=== About this task ===
Within this material, state how many lines include the string "payload". Reply with the number only.

=== Exercise material ===
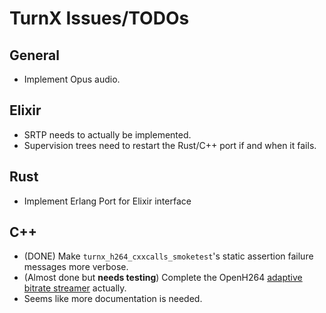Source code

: # TurnX Issues/TODOs
## General
- Implement Opus audio.

## Elixir
- SRTP needs to actually be implemented.
- Supervision trees need to restart the Rust/C++ port if and when it fails.

## Rust
- Implement Erlang Port for Elixir interface

## C++
- (DONE) Make `turnx_h264_cxxcalls_smoketest`'s static assertion failure messages more verbose.
- (Almost done but **needs testing**) Complete the OpenH264 [adaptive bitrate streamer](https://en.wikipedia.org/wiki/Adaptive_bitrate_streaming) actually.
- Seems like more documentation is needed.
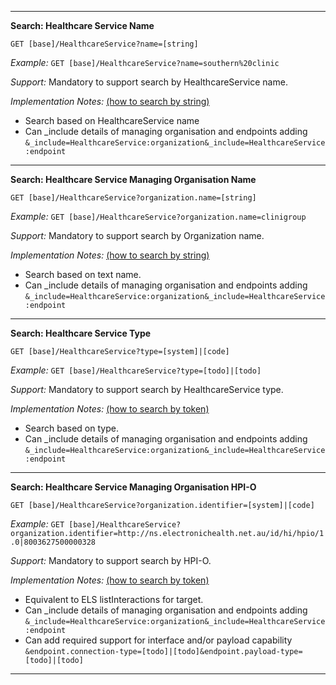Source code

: 
-----------
**Search: Healthcare Service Name**

`GET [base]/HealthcareService?name=[string]`

*Example:* 
`GET [base]/HealthcareService?name=southern%20clinic`

*Support:* Mandatory to support search by HealthcareService name.

*Implementation Notes:* [(how to search by string)]
* Search based on HealthcareService name
* Can _include details of managing organisation and endpoints adding 
`&_include=HealthcareService:organization&_include=HealthcareService:endpoint`

-----------
**Search: Healthcare Service Managing Organisation Name**

`GET [base]/HealthcareService?organization.name=[string]`

*Example:* 
`GET [base]/HealthcareService?organization.name=clinigroup`

*Support:* Mandatory to support search by Organization name.

*Implementation Notes:* [(how to search by string)]
* Search based on text name.
* Can _include details of managing organisation and endpoints adding 
`&_include=HealthcareService:organization&_include=HealthcareService:endpoint`


-----------
**Search: Healthcare Service Type**

`GET [base]/HealthcareService?type=[system]|[code]`

*Example:* 
`GET [base]/HealthcareService?type=[todo]|[todo]`

*Support:* Mandatory to support search by HealthcareService type.

*Implementation Notes:* [(how to search by token)]
* Search based on type.
* Can _include details of managing organisation and endpoints adding 
`&_include=HealthcareService:organization&_include=HealthcareService:endpoint`

-----------
**Search: Healthcare Service Managing Organisation HPI-O**

`GET [base]/HealthcareService?organization.identifier=[system]|[code]`

*Example:* 
`GET [base]/HealthcareService?organization.identifier=http://ns.electronichealth.net.au/id/hi/hpio/1.0|8003627500000328`

*Support:* Mandatory to support search by HPI-O.

*Implementation Notes:* [(how to search by token)]
* Equivalent to ELS listInteractions for target.
* Can _include details of managing organisation and endpoints adding 
`&_include=HealthcareService:organization&_include=HealthcareService:endpoint`
* Can add required support for interface and/or payload capability 
`&endpoint.connection-type=[todo]|[todo]&endpoint.payload-type=[todo]|[todo]`

-----------

 [(how to search by reference)]: http://hl7.org/fhir/search.html#reference
 [(how to search by token)]: http://hl7.org/fhir/search.html#token
 [(how to search by date)]: http://hl7.org/fhir/search.html#date
 [(how to search by string)]: http://hl7.org/fhir/search.html#string
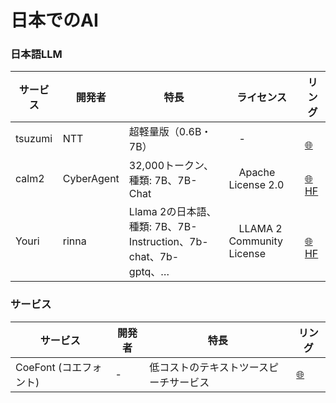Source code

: # 日本でのAI



### 日本語LLM

| **サービス** | **開発者** | **特長** | ライセンス | **リング** |
|-----|-----|-----|-----|-----|
| tsuzumi | NTT | 超軽量版（0.6B・7B） |　- |　[🌐](https://group.ntt/jp/magazine/blog/tsuzumi/) |
| calm2 | CyberAgent | 32,000トークン、種類: 7B、7B-Chat |　Apache License 2.0　|　[🌐](https://group.ntt/jp/magazine/blog/tsuzumi/) [HF](https://huggingface.co/cyberagent) |
| Youri | rinna | Llama 2の日本語、種類: 7B、7B-Instruction、7b-chat、7b-gptq、… |　LLAMA 2 Community License　|　[🌐](https://rinna.co.jp/news/2023/10/20231031.html) [HF](https://huggingface.co/rinna) |



### サービス

| **サービス** | **開発者** | **特長** | **リング** |
|-----|-----|-----|-----|
| CoeFont (コエフォント) | - | 低コストのテキストツースピーチサービス | [🌐](https://esg.coefont.cloud/) |
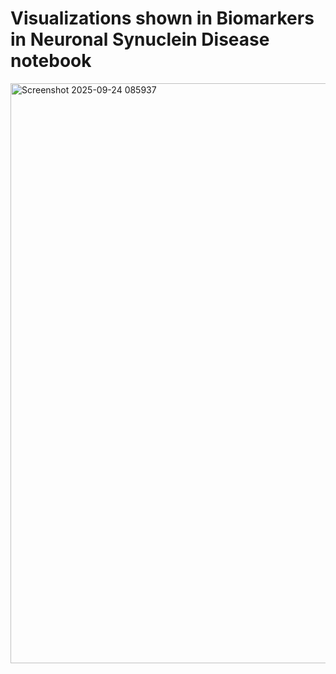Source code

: # Visualizations shown in Biomarkers in Neuronal Synuclein Disease notebook

<img width="1096" height="928" alt="Screenshot 2025-09-24 085937" src="https://github.com/user-attachments/assets/fe98c5e3-ab5e-43ea-99ae-89b5c0543283" />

=== Solution to the problem ===
2